[Source texts of formatted documents]
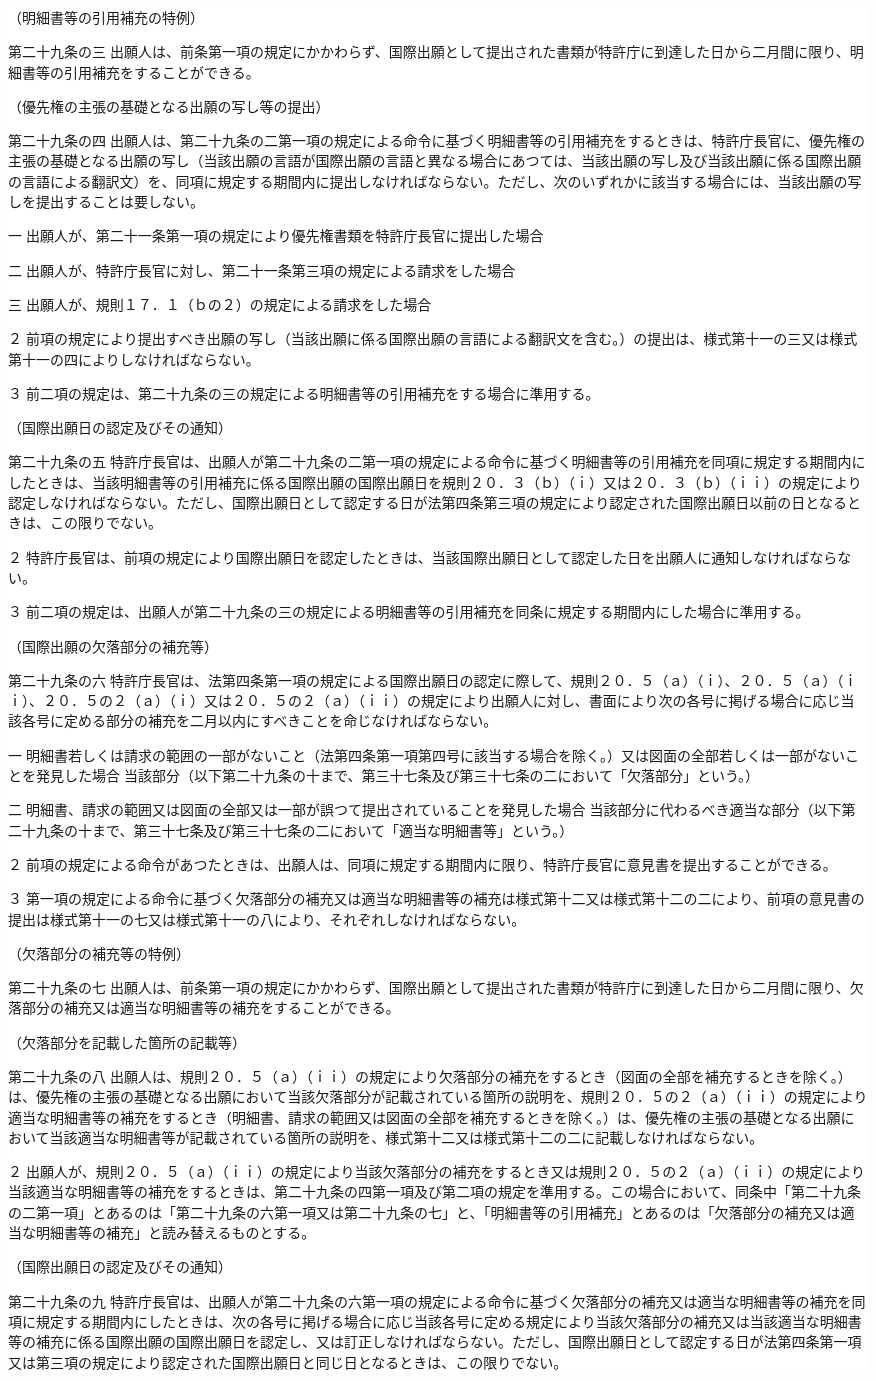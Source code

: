 （明細書等の引用補充の特例）

第二十九条の三 出願人は、前条第一項の規定にかかわらず、国際出願として提出された書類が特許庁に到達した日から二月間に限り、明細書等の引用補充をすることができる。

（優先権の主張の基礎となる出願の写し等の提出）

第二十九条の四 出願人は、第二十九条の二第一項の規定による命令に基づく明細書等の引用補充をするときは、特許庁長官に、優先権の主張の基礎となる出願の写し（当該出願の言語が国際出願の言語と異なる場合にあつては、当該出願の写し及び当該出願に係る国際出願の言語による翻訳文）を、同項に規定する期間内に提出しなければならない。ただし、次のいずれかに該当する場合には、当該出願の写しを提出することは要しない。

一 出願人が、第二十一条第一項の規定により優先権書類を特許庁長官に提出した場合

二 出願人が、特許庁長官に対し、第二十一条第三項の規定による請求をした場合

三 出願人が、規則１７．１（ｂの２）の規定による請求をした場合

２ 前項の規定により提出すべき出願の写し（当該出願に係る国際出願の言語による翻訳文を含む。）の提出は、様式第十一の三又は様式第十一の四によりしなければならない。

３ 前二項の規定は、第二十九条の三の規定による明細書等の引用補充をする場合に準用する。

（国際出願日の認定及びその通知）

第二十九条の五 特許庁長官は、出願人が第二十九条の二第一項の規定による命令に基づく明細書等の引用補充を同項に規定する期間内にしたときは、当該明細書等の引用補充に係る国際出願の国際出願日を規則２０．３（ｂ）（ｉ）又は２０．３（ｂ）（ｉｉ）の規定により認定しなければならない。ただし、国際出願日として認定する日が法第四条第三項の規定により認定された国際出願日以前の日となるときは、この限りでない。

２ 特許庁長官は、前項の規定により国際出願日を認定したときは、当該国際出願日として認定した日を出願人に通知しなければならない。

３ 前二項の規定は、出願人が第二十九条の三の規定による明細書等の引用補充を同条に規定する期間内にした場合に準用する。

（国際出願の欠落部分の補充等）

第二十九条の六 特許庁長官は、法第四条第一項の規定による国際出願日の認定に際して、規則２０．５（ａ）（ｉ）、２０．５（ａ）（ｉｉ）、２０．５の２（ａ）（ｉ）又は２０．５の２（ａ）（ｉｉ）の規定により出願人に対し、書面により次の各号に掲げる場合に応じ当該各号に定める部分の補充を二月以内にすべきことを命じなければならない。

一 明細書若しくは請求の範囲の一部がないこと（法第四条第一項第四号に該当する場合を除く。）又は図面の全部若しくは一部がないことを発見した場合 当該部分（以下第二十九条の十まで、第三十七条及び第三十七条の二において「欠落部分」という。）

二 明細書、請求の範囲又は図面の全部又は一部が誤つて提出されていることを発見した場合 当該部分に代わるべき適当な部分（以下第二十九条の十まで、第三十七条及び第三十七条の二において「適当な明細書等」という。）

２ 前項の規定による命令があつたときは、出願人は、同項に規定する期間内に限り、特許庁長官に意見書を提出することができる。

３ 第一項の規定による命令に基づく欠落部分の補充又は適当な明細書等の補充は様式第十二又は様式第十二の二により、前項の意見書の提出は様式第十一の七又は様式第十一の八により、それぞれしなければならない。

（欠落部分の補充等の特例）

第二十九条の七 出願人は、前条第一項の規定にかかわらず、国際出願として提出された書類が特許庁に到達した日から二月間に限り、欠落部分の補充又は適当な明細書等の補充をすることができる。

（欠落部分を記載した箇所の記載等）

第二十九条の八 出願人は、規則２０．５（ａ）（ｉｉ）の規定により欠落部分の補充をするとき（図面の全部を補充するときを除く。）は、優先権の主張の基礎となる出願において当該欠落部分が記載されている箇所の説明を、規則２０．５の２（ａ）（ｉｉ）の規定により適当な明細書等の補充をするとき（明細書、請求の範囲又は図面の全部を補充するときを除く。）は、優先権の主張の基礎となる出願において当該適当な明細書等が記載されている箇所の説明を、様式第十二又は様式第十二の二に記載しなければならない。

２ 出願人が、規則２０．５（ａ）（ｉｉ）の規定により当該欠落部分の補充をするとき又は規則２０．５の２（ａ）（ｉｉ）の規定により当該適当な明細書等の補充をするときは、第二十九条の四第一項及び第二項の規定を準用する。この場合において、同条中「第二十九条の二第一項」とあるのは「第二十九条の六第一項又は第二十九条の七」と、「明細書等の引用補充」とあるのは「欠落部分の補充又は適当な明細書等の補充」と読み替えるものとする。

（国際出願日の認定及びその通知）

第二十九条の九 特許庁長官は、出願人が第二十九条の六第一項の規定による命令に基づく欠落部分の補充又は適当な明細書等の補充を同項に規定する期間内にしたときは、次の各号に掲げる場合に応じ当該各号に定める規定により当該欠落部分の補充又は当該適当な明細書等の補充に係る国際出願の国際出願日を認定し、又は訂正しなければならない。ただし、国際出願日として認定する日が法第四条第一項又は第三項の規定により認定された国際出願日と同じ日となるときは、この限りでない。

**What you have to do**: Could you reproduce exactly the lines of the entries above, from the one with "３ 前二項の規定は、出願人が" through the one with "２ 前項の規定による命令があ", and nothing else?

**Expected output**:
３ 前二項の規定は、出願人が第二十九条の三の規定による明細書等の引用補充を同条に規定する期間内にした場合に準用する。

（国際出願の欠落部分の補充等）

第二十九条の六 特許庁長官は、法第四条第一項の規定による国際出願日の認定に際して、規則２０．５（ａ）（ｉ）、２０．５（ａ）（ｉｉ）、２０．５の２（ａ）（ｉ）又は２０．５の２（ａ）（ｉｉ）の規定により出願人に対し、書面により次の各号に掲げる場合に応じ当該各号に定める部分の補充を二月以内にすべきことを命じなければならない。

一 明細書若しくは請求の範囲の一部がないこと（法第四条第一項第四号に該当する場合を除く。）又は図面の全部若しくは一部がないことを発見した場合 当該部分（以下第二十九条の十まで、第三十七条及び第三十七条の二において「欠落部分」という。）

二 明細書、請求の範囲又は図面の全部又は一部が誤つて提出されていることを発見した場合 当該部分に代わるべき適当な部分（以下第二十九条の十まで、第三十七条及び第三十七条の二において「適当な明細書等」という。）

２ 前項の規定による命令があつたときは、出願人は、同項に規定する期間内に限り、特許庁長官に意見書を提出することができる。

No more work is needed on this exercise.